Fig. 3: The BCDX2 structure reveals a RAD51C variant cluster in the Walker B region.

a Linear schematic of RAD51C ovarian cancer variants with functional data for HR proficiency by SCR assay (circle), interaction with RAD51D by yeast-three-hybrid (Y3H, square), and sensitivity to olaparib and cisplatin (triangle). Note that the functional data from the starred (*) residues are from this study whereas the unstarred residues were previously reported in Prakash et al. and diagrammed here for direct comparison¹². Variants sensitive to olaparib and cisplatin are indicated in red whereas insensitive variants are indicated in green. HR proficient variants are indicated in green (60–100%), intermediate variants are in yellow (40–59%), and deficient variants are in red (0–39%). The Walker A motif is indicated with a purple box, the Walker B motif with a gold box, the DNA binding loops in blue boxes and the NLS with a light blue box. b CryoEM structure of the BCDX2 complex with ssDNA (PDB ID:8GBJ). The sites highlighted in this study are labeled in black. c Domain organization and binding interfaces of RAD51C with RAD51D, DNA, RAD51B, and ATP binding pocket in the complex.

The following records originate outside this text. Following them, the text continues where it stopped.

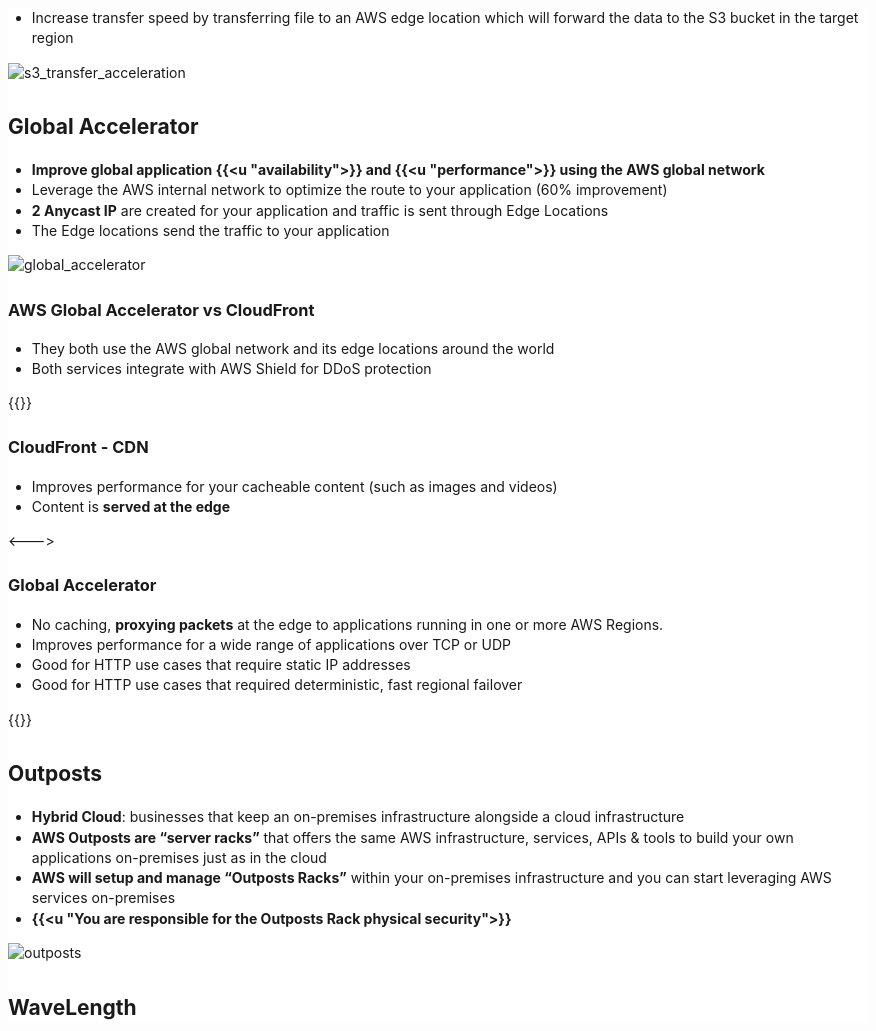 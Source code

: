 - Increase transfer speed by transferring file to an AWS edge location which will forward the data to the S3 bucket in the target region

![s3_transfer_acceleration](/research/aws_overview/s3_transfer_acceleration.png)

## Global Accelerator

- **Improve global application {{<u "availability">}} and {{<u "performance">}} using the AWS global network**
- Leverage the AWS internal network to optimize the route to your application (60% improvement)
- **2 Anycast IP** are created for your application and traffic is sent through Edge Locations
- The Edge locations send the traffic to your application

![global_accelerator](/research/aws_overview/global_accelerator.png)

### AWS Global Accelerator vs CloudFront

- They both use the AWS global network and its edge locations around the world
- Both services integrate with AWS Shield for DDoS protection

{{<columns>}}

### CloudFront - CDN

- Improves performance for your cacheable content (such as images and videos)
- Content is **served at the edge**

<--->

### Global Accelerator

- No caching, **proxying packets** at the edge to applications running in one or more AWS Regions.
- Improves performance for a wide range of applications over TCP or UDP
- Good for HTTP use cases that require static IP addresses
- Good for HTTP use cases that required deterministic, fast regional failover

{{</columns>}}

## Outposts

- **Hybrid Cloud**: businesses that keep an on-premises infrastructure alongside a cloud infrastructure
- **AWS Outposts are “server racks”** that offers the same AWS infrastructure, services, APIs & tools to build your own applications on-premises just as in the cloud
- **AWS will setup and manage “Outposts Racks”** within your on-premises infrastructure and you can start leveraging AWS services on-premises
- **{{<u "You are responsible for the Outposts Rack physical security">}}**

![outposts](/research/aws_overview/outposts.png)

## WaveLength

In each case, the HR efficiency of the variant shown in (a) is indicated in red (deficient), yellow (intermediate), or green (proficient, with corresponding colored text. d Site I: The critical residues near the Walker B motif; Site II: RAD51C residues which are present near the ATP binding pocket and RAD51D interaction interface. Site III: RAD51C residues which are present near RAD51B. Site IV: N-terminal residues of RAD51C which are present on the RAD51D interaction interface. In each case, HR efficiency of the variant shown in (a) is indicated in red (deficient), yellow (intermediate), or green (proficient), with corresponding colored text.